🤖 AI Summary
This paper addresses the multimodal memory-driven visual content retrospection question answering task, proposing the Pensieve framework to tackle the challenge of leveraging temporally and spatially structured multimodal memory for answering complex recall questions. Methodologically, it introduces a task-oriented memory construction mechanism, designs a time- and location-aware multi-signal retrieval module, and adopts an end-to-end question answering fine-tuning strategy that jointly conditions on multiple memory contexts. The core contribution lies in unifying the spatiotemporal structure and semantic associations of memory to enable cross-fragment reasoning. Evaluated on a newly constructed multimodal retrospection QA benchmark, Pensieve significantly outperforms existing methods, achieving up to a 14% absolute improvement in answer accuracy—demonstrating its effectiveness and generalizability for long-horizon, fine-grained visual recall in real-world scenarios.
📝 Abstract
We introduce Memory-QA, a novel real-world task that involves answering recall questions about visual content from previously stored multimodal memories.
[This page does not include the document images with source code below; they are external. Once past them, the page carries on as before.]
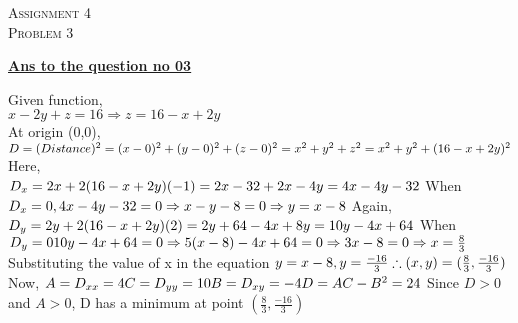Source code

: \documentclass{article}
\begin{document}
\begin{newpage}
    \begin{flushright}
    \textsc{Assignment 4}\\
    \textsc{Problem 3}\\
    [1 cm]
    \end{flushright}
\begin{center}
  \textbf{\Large \underline {Ans to the question no 03}}\\
  [0.5 cm]
\end{center}
\Large {Given function, \\[3mm]
$ x-2y + z = 16
\Rightarrow z=16-x+2y$\\[3mm]
At origin (0,0),\\[3mm]
$D=(Distance)^2=(x-0)^2+(y-0)^2+(z-0)^2\\[3mm]
=x^2+y^2+z^2\\[3mm]
=x^2+y^2+(16-x+2y)^2$\\[3mm]
Here,\\[3mm]
$D_x=2x+2(16-x+2y)(-1)\\[3mm]
=2x-32+2x-4y\\[3mm]
=4x-4y-32\\[3mm]$
When $D_x=0,\\[3mm]
4x-4y-32=0\\[3mm]
\Rightarrow x-y-8=0\\[3mm]
\Rightarrow y=x-8\\[3mm]$
Again,
$D_y=2y+2(16-x+2y)(2)\\[3mm]
=2y+64-4x+8y\\[3mm]
=10y-4x+64\\[3mm]$
When $D_y=0\\[3mm]
10y-4x+64=0\\[3mm]
\Rightarrow 5(x-8)-4x+64=0\\[3mm]
\Rightarrow 3x-8=0 \\[3mm]
\Rightarrow x=\frac{8}{3}\\[3mm]$
Substituting the value of x in the equation $ y=x-8,\\[3mm]
y=\frac{-16}{3}\\[3mm]
\therefore (x,y)=(\frac{8}{3},\frac{-16}{3})\\[3mm]$
Now,
$A=D_{xx}=4\\[3mm]
C=D_{yy}=10\\[3mm]
B=D_{xy}=-4\\[3mm]
D=AC-B^2=24\\[3mm]$
Since $D>0$ and $A>0$, D has a minimum at point $(\frac{8}{3},\frac{-16}{3})$\\[3mm]
}
\end{newpage}
\end{document}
This task poses unique challenges, including the creation of task-oriented memories, the effective utilization of temporal and location information within memories, and the ability to draw upon multiple memories to answer a recall question. To address these challenges, we propose a comprehensive pipeline, Pensieve, integrating memory-specific augmentation, time- and location-aware multi-signal retrieval, and multi-memory QA fine-tuning. We created a multimodal benchmark to illustrate various real challenges in this task, and show the superior performance of Pensieve over state-of-the-art solutions (up to 14% on QA accuracy).